We propose a two-level classification system, which includes a CHD and an ASD classification model, to categorize cases with an ASD ICD code into three groups: ASD, other CHD, or no CHD (including patent foramen ovale). In the proposed approach, a machine learning model that leverages structured data is combined with a text classification system. We compare performances for three text classification strategies: support vector machines (SVMs) using text-based features, a robustly optimized Transformer-based model (RoBERTa), and a scalable tree boosting system using non-text-based features (XGBoost).
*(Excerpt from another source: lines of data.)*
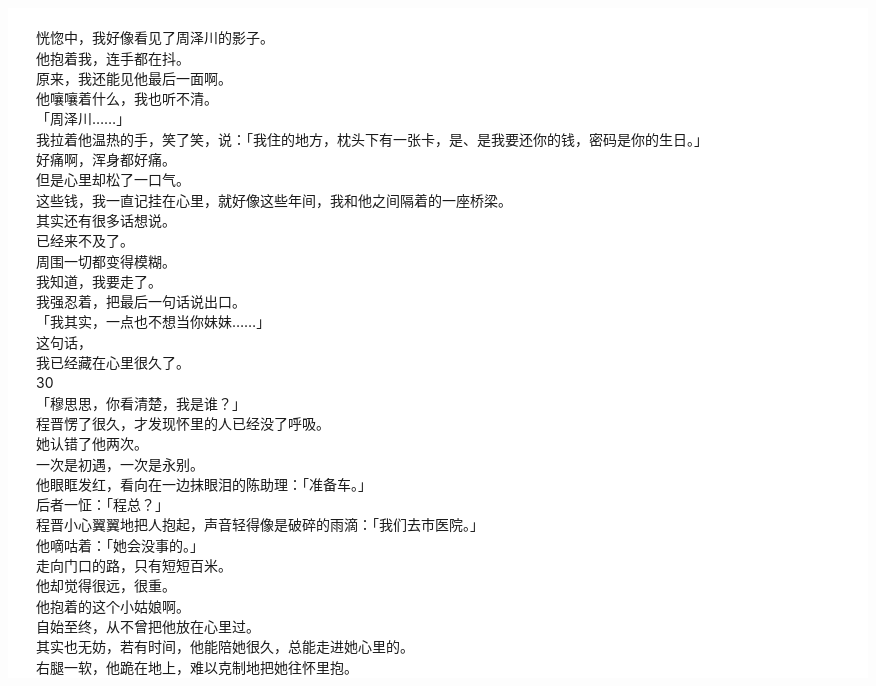 <br>   
&emsp;&emsp;恍惚中，我好像看见了周泽川的影子。  
<br>   
&emsp;&emsp;他抱着我，连手都在抖。  
<br>   
&emsp;&emsp;原来，我还能见他最后一面啊。  
<br>   
&emsp;&emsp;他嚷嚷着什么，我也听不清。  
<br>   
&emsp;&emsp;「周泽川……」  
<br>   
&emsp;&emsp;我拉着他温热的手，笑了笑，说：「我住的地方，枕头下有一张卡，是、是我要还你的钱，密码是你的生日。」  
<br>   
&emsp;&emsp;好痛啊，浑身都好痛。  
<br>   
&emsp;&emsp;但是心里却松了一口气。  
<br>   
&emsp;&emsp;这些钱，我一直记挂在心里，就好像这些年间，我和他之间隔着的一座桥梁。  
<br>   
&emsp;&emsp;其实还有很多话想说。  
<br>   
&emsp;&emsp;已经来不及了。  
<br>   
&emsp;&emsp;周围一切都变得模糊。  
<br>   
&emsp;&emsp;我知道，我要走了。  
<br>   
&emsp;&emsp;我强忍着，把最后一句话说出口。  
<br>   
&emsp;&emsp;「我其实，一点也不想当你妹妹……」  
<br>   
&emsp;&emsp;这句话，  
<br>   
&emsp;&emsp;我已经藏在心里很久了。  
<br>   
&emsp;&emsp;30  
<br>   
&emsp;&emsp;「穆思思，你看清楚，我是谁？」  
<br>   
&emsp;&emsp;程晋愣了很久，才发现怀里的人已经没了呼吸。  
<br>   
&emsp;&emsp;她认错了他两次。  
<br>   
&emsp;&emsp;一次是初遇，一次是永别。  
<br>   
&emsp;&emsp;他眼眶发红，看向在一边抹眼泪的陈助理：「准备车。」  
<br>   
&emsp;&emsp;后者一怔：「程总？」  
<br>   
&emsp;&emsp;程晋小心翼翼地把人抱起，声音轻得像是破碎的雨滴：「我们去市医院。」  
<br>   
&emsp;&emsp;他嘀咕着：「她会没事的。」  
<br>   
&emsp;&emsp;走向门口的路，只有短短百米。  
<br>   
&emsp;&emsp;他却觉得很远，很重。  
<br>   
&emsp;&emsp;他抱着的这个小姑娘啊。  
<br>   
&emsp;&emsp;自始至终，从不曾把他放在心里过。  
<br>   
&emsp;&emsp;其实也无妨，若有时间，他能陪她很久，总能走进她心里的。  
<br>   
&emsp;&emsp;右腿一软，他跪在地上，难以克制地把她往怀里抱。  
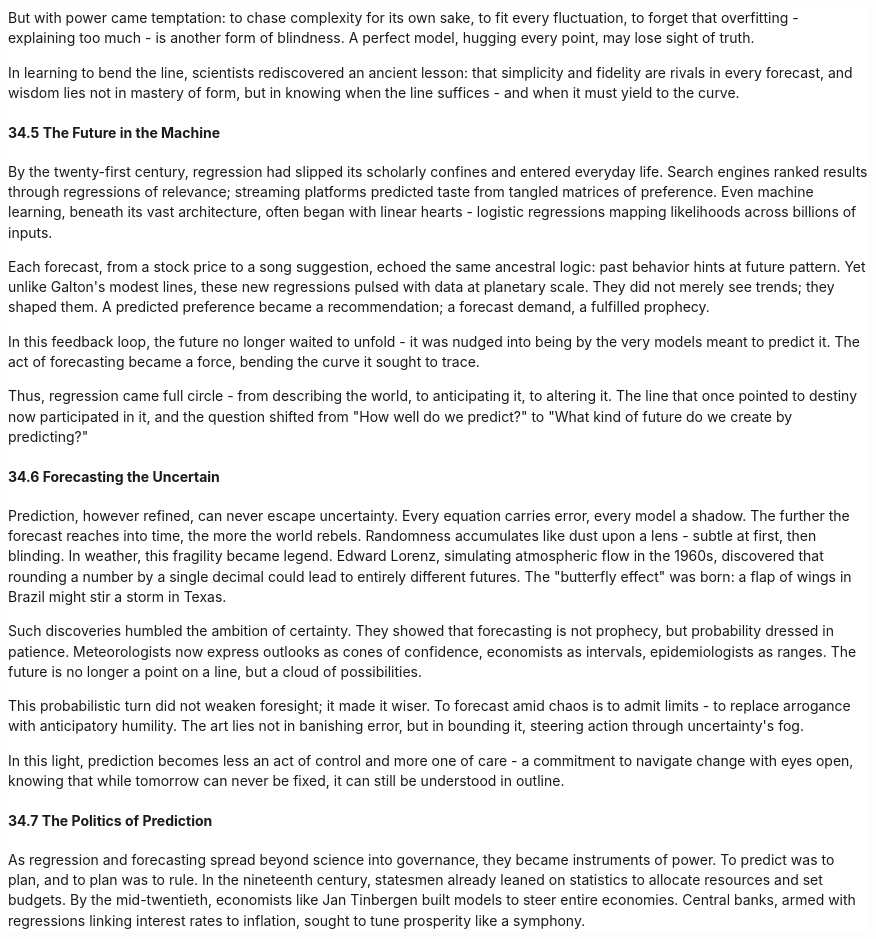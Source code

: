 But with power came temptation: to chase complexity for its own sake, to fit every fluctuation, to forget that overfitting - explaining too much - is another form of blindness. A perfect model, hugging every point, may lose sight of truth.

In learning to bend the line, scientists rediscovered an ancient lesson: that simplicity and fidelity are rivals in every forecast, and wisdom lies not in mastery of form, but in knowing when the line suffices - and when it must yield to the curve.

#### 34.5 The Future in the Machine

By the twenty-first century, regression had slipped its scholarly confines and entered everyday life. Search engines ranked results through regressions of relevance; streaming platforms predicted taste from tangled matrices of preference. Even machine learning, beneath its vast architecture, often began with linear hearts - logistic regressions mapping likelihoods across billions of inputs.

Each forecast, from a stock price to a song suggestion, echoed the same ancestral logic: past behavior hints at future pattern. Yet unlike Galton's modest lines, these new regressions pulsed with data at planetary scale. They did not merely see trends; they shaped them. A predicted preference became a recommendation; a forecast demand, a fulfilled prophecy.

In this feedback loop, the future no longer waited to unfold - it was nudged into being by the very models meant to predict it. The act of forecasting became a force, bending the curve it sought to trace.

Thus, regression came full circle - from describing the world, to anticipating it, to altering it. The line that once pointed to destiny now participated in it, and the question shifted from "How well do we predict?" to "What kind of future do we create by predicting?"

#### 34.6 Forecasting the Uncertain

Prediction, however refined, can never escape uncertainty. Every equation carries error, every model a shadow. The further the forecast reaches into time, the more the world rebels. Randomness accumulates like dust upon a lens - subtle at first, then blinding. In weather, this fragility became legend. Edward Lorenz, simulating atmospheric flow in the 1960s, discovered that rounding a number by a single decimal could lead to entirely different futures. The "butterfly effect" was born: a flap of wings in Brazil might stir a storm in Texas.

Such discoveries humbled the ambition of certainty. They showed that forecasting is not prophecy, but probability dressed in patience. Meteorologists now express outlooks as cones of confidence, economists as intervals, epidemiologists as ranges. The future is no longer a point on a line, but a cloud of possibilities.

This probabilistic turn did not weaken foresight; it made it wiser. To forecast amid chaos is to admit limits - to replace arrogance with anticipatory humility. The art lies not in banishing error, but in bounding it, steering action through uncertainty's fog.

In this light, prediction becomes less an act of control and more one of care - a commitment to navigate change with eyes open, knowing that while tomorrow can never be fixed, it can still be understood in outline.

#### 34.7 The Politics of Prediction

As regression and forecasting spread beyond science into governance, they became instruments of power. To predict was to plan, and to plan was to rule. In the nineteenth century, statesmen already leaned on statistics to allocate resources and set budgets. By the mid-twentieth, economists like Jan Tinbergen built models to steer entire economies. Central banks, armed with regressions linking interest rates to inflation, sought to tune prosperity like a symphony.
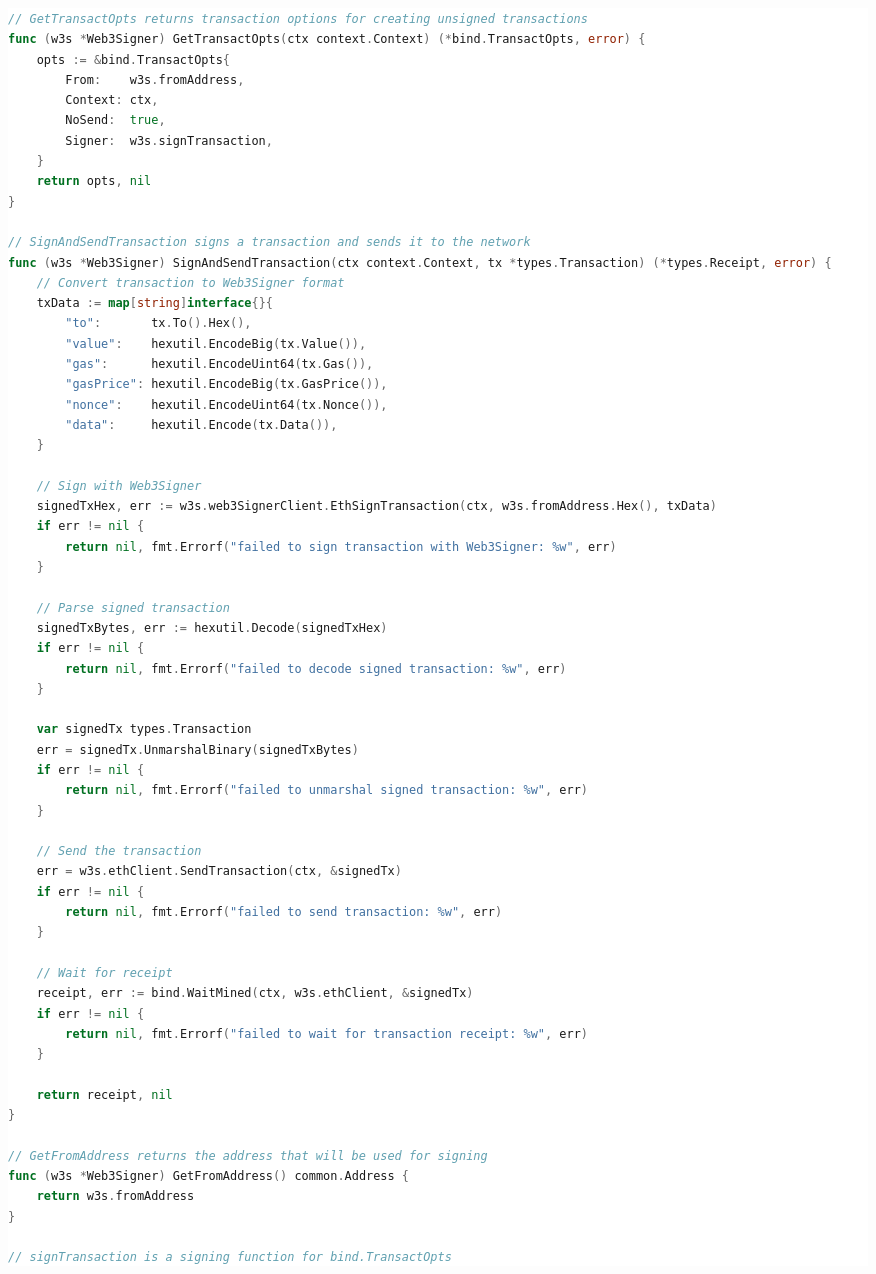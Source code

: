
 ```go
// GetTransactOpts returns transaction options for creating unsigned transactions
func (w3s *Web3Signer) GetTransactOpts(ctx context.Context) (*bind.TransactOpts, error) {
	opts := &bind.TransactOpts{
		From:    w3s.fromAddress,
		Context: ctx,
		NoSend:  true,
		Signer:  w3s.signTransaction,
	}
	return opts, nil
}

// SignAndSendTransaction signs a transaction and sends it to the network
func (w3s *Web3Signer) SignAndSendTransaction(ctx context.Context, tx *types.Transaction) (*types.Receipt, error) {
	// Convert transaction to Web3Signer format
	txData := map[string]interface{}{
		"to":       tx.To().Hex(),
		"value":    hexutil.EncodeBig(tx.Value()),
		"gas":      hexutil.EncodeUint64(tx.Gas()),
		"gasPrice": hexutil.EncodeBig(tx.GasPrice()),
		"nonce":    hexutil.EncodeUint64(tx.Nonce()),
		"data":     hexutil.Encode(tx.Data()),
	}

	// Sign with Web3Signer
	signedTxHex, err := w3s.web3SignerClient.EthSignTransaction(ctx, w3s.fromAddress.Hex(), txData)
	if err != nil {
		return nil, fmt.Errorf("failed to sign transaction with Web3Signer: %w", err)
	}

	// Parse signed transaction
	signedTxBytes, err := hexutil.Decode(signedTxHex)
	if err != nil {
		return nil, fmt.Errorf("failed to decode signed transaction: %w", err)
	}

	var signedTx types.Transaction
	err = signedTx.UnmarshalBinary(signedTxBytes)
	if err != nil {
		return nil, fmt.Errorf("failed to unmarshal signed transaction: %w", err)
	}

	// Send the transaction
	err = w3s.ethClient.SendTransaction(ctx, &signedTx)
	if err != nil {
		return nil, fmt.Errorf("failed to send transaction: %w", err)
	}

	// Wait for receipt
	receipt, err := bind.WaitMined(ctx, w3s.ethClient, &signedTx)
	if err != nil {
		return nil, fmt.Errorf("failed to wait for transaction receipt: %w", err)
	}

	return receipt, nil
}

// GetFromAddress returns the address that will be used for signing
func (w3s *Web3Signer) GetFromAddress() common.Address {
	return w3s.fromAddress
}

// signTransaction is a signing function for bind.TransactOpts
```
Using SVM for both CHD and ASD resulted in the best performance for the ASD and no CHD group, achieving F1 scores of 0.53 (±0.05) and 0.78 (±0.02), respectively. XGBoost for CHD and SVM for ASD classification performed best for the other CHD group (F1 score: 0.39 [±0.03]).
This study demonstrates that it is feasible to use patients' clinical notes and machine learning to perform more fine-grained classification compared to ICD codes, particularly with higher PPV for CHD. The proposed approach can improve CHD surveillance.